[Items from a data source]
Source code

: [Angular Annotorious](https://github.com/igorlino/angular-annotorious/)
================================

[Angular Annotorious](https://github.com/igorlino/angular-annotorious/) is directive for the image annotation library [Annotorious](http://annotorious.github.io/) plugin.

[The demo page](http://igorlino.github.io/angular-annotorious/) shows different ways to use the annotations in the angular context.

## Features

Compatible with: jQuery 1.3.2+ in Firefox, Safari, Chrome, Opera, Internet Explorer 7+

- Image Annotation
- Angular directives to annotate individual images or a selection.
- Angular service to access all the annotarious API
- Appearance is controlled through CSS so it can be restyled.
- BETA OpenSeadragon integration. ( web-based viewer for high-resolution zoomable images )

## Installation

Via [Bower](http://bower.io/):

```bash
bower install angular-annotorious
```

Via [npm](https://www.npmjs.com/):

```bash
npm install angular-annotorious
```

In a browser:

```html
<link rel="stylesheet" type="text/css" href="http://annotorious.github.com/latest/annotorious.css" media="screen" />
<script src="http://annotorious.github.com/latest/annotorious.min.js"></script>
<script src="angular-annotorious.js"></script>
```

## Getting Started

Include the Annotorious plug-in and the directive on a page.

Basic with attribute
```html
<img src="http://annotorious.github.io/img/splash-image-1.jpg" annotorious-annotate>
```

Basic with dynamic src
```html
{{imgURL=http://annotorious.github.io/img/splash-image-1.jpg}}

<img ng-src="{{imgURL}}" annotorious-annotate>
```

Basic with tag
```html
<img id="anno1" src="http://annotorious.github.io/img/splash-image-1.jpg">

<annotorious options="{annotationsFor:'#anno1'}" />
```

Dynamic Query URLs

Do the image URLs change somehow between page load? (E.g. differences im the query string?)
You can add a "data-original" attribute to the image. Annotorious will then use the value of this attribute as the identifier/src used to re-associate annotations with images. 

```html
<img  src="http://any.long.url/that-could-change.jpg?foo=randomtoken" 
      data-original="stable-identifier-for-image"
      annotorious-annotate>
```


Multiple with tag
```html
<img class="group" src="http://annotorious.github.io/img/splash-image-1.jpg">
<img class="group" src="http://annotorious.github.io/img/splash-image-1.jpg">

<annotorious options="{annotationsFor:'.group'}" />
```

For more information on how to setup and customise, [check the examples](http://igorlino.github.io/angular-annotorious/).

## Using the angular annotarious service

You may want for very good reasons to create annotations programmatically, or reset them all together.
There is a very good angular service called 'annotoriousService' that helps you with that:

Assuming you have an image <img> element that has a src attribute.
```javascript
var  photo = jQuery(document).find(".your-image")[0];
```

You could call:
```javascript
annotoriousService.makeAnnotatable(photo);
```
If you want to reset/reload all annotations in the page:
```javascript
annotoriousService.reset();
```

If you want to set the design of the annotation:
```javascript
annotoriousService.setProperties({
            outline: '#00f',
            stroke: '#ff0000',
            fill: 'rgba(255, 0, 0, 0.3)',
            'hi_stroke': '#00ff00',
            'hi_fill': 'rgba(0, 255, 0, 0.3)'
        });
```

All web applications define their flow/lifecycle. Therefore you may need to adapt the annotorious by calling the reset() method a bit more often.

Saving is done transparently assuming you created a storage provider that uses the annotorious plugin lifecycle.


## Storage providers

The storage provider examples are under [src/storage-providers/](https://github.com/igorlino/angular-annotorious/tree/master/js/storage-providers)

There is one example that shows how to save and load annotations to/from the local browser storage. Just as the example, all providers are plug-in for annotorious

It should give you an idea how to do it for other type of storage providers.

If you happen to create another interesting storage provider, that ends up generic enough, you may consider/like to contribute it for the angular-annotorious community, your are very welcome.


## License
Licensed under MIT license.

What is expected
Only lines containing the word "that" matter here: count them in the entries and give the number, nothing else.

Reply to the task
6